* _Data items_
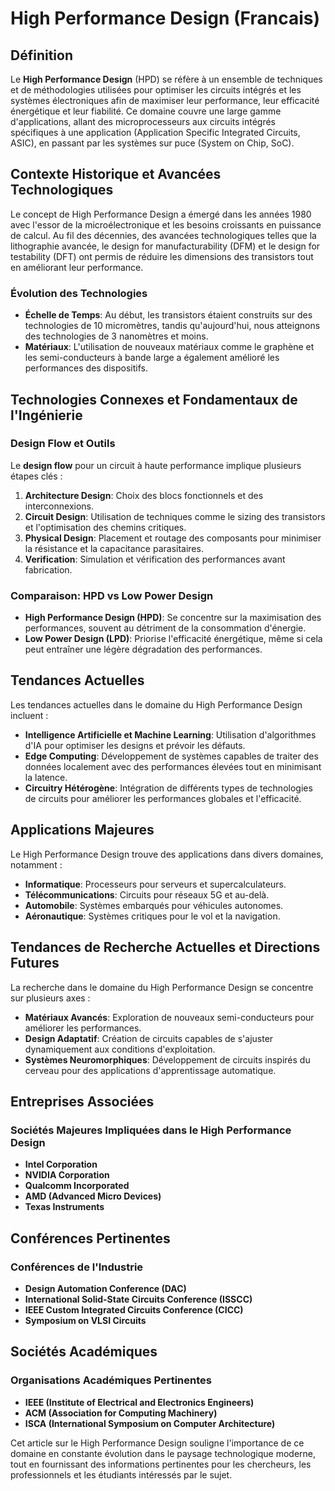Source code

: # High Performance Design (Francais)

## Définition

Le **High Performance Design** (HPD) se réfère à un ensemble de techniques et de méthodologies utilisées pour optimiser les circuits intégrés et les systèmes électroniques afin de maximiser leur performance, leur efficacité énergétique et leur fiabilité. Ce domaine couvre une large gamme d'applications, allant des microprocesseurs aux circuits intégrés spécifiques à une application (Application Specific Integrated Circuits, ASIC), en passant par les systèmes sur puce (System on Chip, SoC).

## Contexte Historique et Avancées Technologiques

Le concept de High Performance Design a émergé dans les années 1980 avec l'essor de la microélectronique et les besoins croissants en puissance de calcul. Au fil des décennies, des avancées technologiques telles que la lithographie avancée, le design for manufacturability (DFM) et le design for testability (DFT) ont permis de réduire les dimensions des transistors tout en améliorant leur performance.

### Évolution des Technologies

- **Échelle de Temps**: Au début, les transistors étaient construits sur des technologies de 10 micromètres, tandis qu'aujourd'hui, nous atteignons des technologies de 3 nanomètres et moins.
- **Matériaux**: L'utilisation de nouveaux matériaux comme le graphène et les semi-conducteurs à bande large a également amélioré les performances des dispositifs.

## Technologies Connexes et Fondamentaux de l'Ingénierie

### Design Flow et Outils

Le **design flow** pour un circuit à haute performance implique plusieurs étapes clés :

1. **Architecture Design**: Choix des blocs fonctionnels et des interconnexions.
2. **Circuit Design**: Utilisation de techniques comme le sizing des transistors et l'optimisation des chemins critiques.
3. **Physical Design**: Placement et routage des composants pour minimiser la résistance et la capacitance parasitaires.
4. **Verification**: Simulation et vérification des performances avant fabrication.

### Comparaison: HPD vs Low Power Design

- **High Performance Design (HPD)**: Se concentre sur la maximisation des performances, souvent au détriment de la consommation d'énergie.
- **Low Power Design (LPD)**: Priorise l'efficacité énergétique, même si cela peut entraîner une légère dégradation des performances.

## Tendances Actuelles

Les tendances actuelles dans le domaine du High Performance Design incluent :

- **Intelligence Artificielle et Machine Learning**: Utilisation d'algorithmes d'IA pour optimiser les designs et prévoir les défauts.
- **Edge Computing**: Développement de systèmes capables de traiter des données localement avec des performances élevées tout en minimisant la latence.
- **Circuitry Hétérogène**: Intégration de différents types de technologies de circuits pour améliorer les performances globales et l'efficacité.

## Applications Majeures

Le High Performance Design trouve des applications dans divers domaines, notamment :

- **Informatique**: Processeurs pour serveurs et supercalculateurs.
- **Télécommunications**: Circuits pour réseaux 5G et au-delà.
- **Automobile**: Systèmes embarqués pour véhicules autonomes.
- **Aéronautique**: Systèmes critiques pour le vol et la navigation.

## Tendances de Recherche Actuelles et Directions Futures

La recherche dans le domaine du High Performance Design se concentre sur plusieurs axes :

- **Matériaux Avancés**: Exploration de nouveaux semi-conducteurs pour améliorer les performances.
- **Design Adaptatif**: Création de circuits capables de s'ajuster dynamiquement aux conditions d'exploitation.
- **Systèmes Neuromorphiques**: Développement de circuits inspirés du cerveau pour des applications d'apprentissage automatique.

## Entreprises Associées

### Sociétés Majeures Impliquées dans le High Performance Design

- **Intel Corporation**
- **NVIDIA Corporation**
- **Qualcomm Incorporated**
- **AMD (Advanced Micro Devices)**
- **Texas Instruments**

## Conférences Pertinentes

### Conférences de l'Industrie

- **Design Automation Conference (DAC)**
- **International Solid-State Circuits Conference (ISSCC)**
- **IEEE Custom Integrated Circuits Conference (CICC)**
- **Symposium on VLSI Circuits**

## Sociétés Académiques

### Organisations Académiques Pertinentes

- **IEEE (Institute of Electrical and Electronics Engineers)**
- **ACM (Association for Computing Machinery)**
- **ISCA (International Symposium on Computer Architecture)**

Cet article sur le High Performance Design souligne l'importance de ce domaine en constante évolution dans le paysage technologique moderne, tout en fournissant des informations pertinentes pour les chercheurs, les professionnels et les étudiants intéressés par le sujet.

* _The problem_
Take the entries above and return only the lines from the one with "- **Design Automation Conference (DAC)**" to the one with "- **IEEE (Institute", both included, unchanged.

* _Exercise response_
- **Design Automation Conference (DAC)**
- **International Solid-State Circuits Conference (ISSCC)**
- **IEEE Custom Integrated Circuits Conference (CICC)**
- **Symposium on VLSI Circuits**

## Sociétés Académiques

### Organisations Académiques Pertinentes

- **IEEE (Institute of Electrical and Electronics Engineers)**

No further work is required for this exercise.